- _Task requirements_
Give again, word for word, only the lines of the material below from its first line through the one that holds "Brownian motion 生成最新股價，發送至Queue"; pictures stay out.
───── Source records
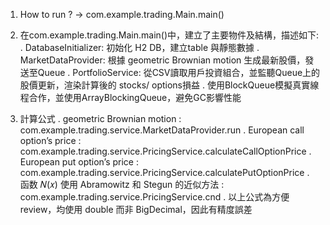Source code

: 1. How to run ?
   -> com.example.trading.Main.main()

2. 在com.example.trading.Main.main()中，建立了主要物件及結構，描述如下:
    . DatabaseInitializer: 初始化 H2 DB，建立table 與靜態數據
    . MarketDataProvider: 根據 geometric Brownian motion 生成最新股價，發送至Queue
    . PortfolioService: 從CSV讀取用戶投資組合，並監聽Queue上的股價更新，渲染計算後的 stocks/ options損益
    . 使用BlockQueue模擬真實線程合作，並使用ArrayBlockingQueue，避免GC影響性能

3. 計算公式
   . geometric Brownian motion : com.example.trading.service.MarketDataProvider.run
   . European call option’s price : com.example.trading.service.PricingService.calculateCallOptionPrice
   . European put option’s price : com.example.trading.service.PricingService.calculatePutOptionPrice
   . 函数 𝑁(𝑥) 使用 Abramowitz 和 Stegun 的近似方法 : com.example.trading.service.PricingService.cnd
   . 以上公式為方便review，均使用 double 而非 BigDecimal，因此有精度誤差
──────────
- _Written response_
Source code

: 1. How to run ?
   -> com.example.trading.Main.main()

2. 在com.example.trading.Main.main()中，建立了主要物件及結構，描述如下:
    . DatabaseInitializer: 初始化 H2 DB，建立table 與靜態數據
    . MarketDataProvider: 根據 geometric Brownian motion 生成最新股價，發送至Queue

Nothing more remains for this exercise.